• **Records for processing**
======

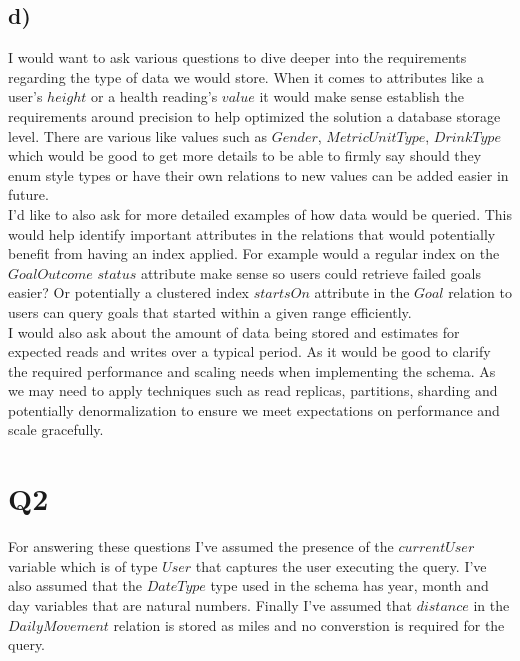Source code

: \documentclass{article}
\begin{document}
\pagebreak

\subsection*{\small d)}

I would want to ask various questions to dive deeper into the requirements regarding the type of data we would store. When it comes to attributes like a user’s $height$ or a health reading’s $value$ it would make sense establish the requirements around precision to help optimized the solution a database storage level. There are various like values such as $Gender$, $MetricUnitType$, $DrinkType$ which would be good to get more details to be able to firmly say should they enum style types or have their own relations to new values can be added easier in future. \\
\newline
I'd like to also ask for more detailed examples of how data would be queried. This would help identify important attributes in the relations that would potentially benefit from having an index applied. For example would a regular index on the $GoalOutcome$ $status$ attribute make sense so users could retrieve failed goals easier? Or potentially a clustered index $startsOn$ attribute in the $Goal$ relation to users can query goals that started within a given range efficiently. \\
\newline
I would also ask about the amount of data being stored and estimates for expected reads and writes over a typical period. As it would be good to clarify the required performance and scaling needs when implementing the schema. As we may need to apply techniques such as read replicas, partitions, sharding and potentially denormalization to ensure we meet expectations on performance and scale gracefully.

\pagebreak

\section*{Q2}

For answering these questions I've assumed the presence of the $currentUser$ variable which is of type $User$ that captures the user executing the query. I've also assumed that the $DateType$ type used in the schema has year, month and day variables that are natural numbers. Finally I've assumed that $distance$ in the $DailyMovement$ relation is stored as miles and no converstion is required for the query.
\end{document}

======

• **Task to complete**
Transcribe the whole listing exactly but exclude images.

• **Output**
Source code

: \documentclass{article}
\begin{document}
\pagebreak

\subsection*{\small d)}

I would want to ask various questions to dive deeper into the requirements regarding the type of data we would store. When it comes to attributes like a user’s $height$ or a health reading’s $value$ it would make sense establish the requirements around precision to help optimized the solution a database storage level. There are various like values such as $Gender$, $MetricUnitType$, $DrinkType$ which would be good to get more details to be able to firmly say should they enum style types or have their own relations to new values can be added easier in future. \\
\newline
I'd like to also ask for more detailed examples of how data would be queried. This would help identify important attributes in the relations that would potentially benefit from having an index applied. For example would a regular index on the $GoalOutcome$ $status$ attribute make sense so users could retrieve failed goals easier? Or potentially a clustered index $startsOn$ attribute in the $Goal$ relation to users can query goals that started within a given range efficiently. \\
\newline
I would also ask about the amount of data being stored and estimates for expected reads and writes over a typical period. As it would be good to clarify the required performance and scaling needs when implementing the schema. As we may need to apply techniques such as read replicas, partitions, sharding and potentially denormalization to ensure we meet expectations on performance and scale gracefully.

\pagebreak

\section*{Q2}

For answering these questions I've assumed the presence of the $currentUser$ variable which is of type $User$ that captures the user executing the query. I've also assumed that the $DateType$ type used in the schema has year, month and day variables that are natural numbers. Finally I've assumed that $distance$ in the $DailyMovement$ relation is stored as miles and no converstion is required for the query.
\end{document}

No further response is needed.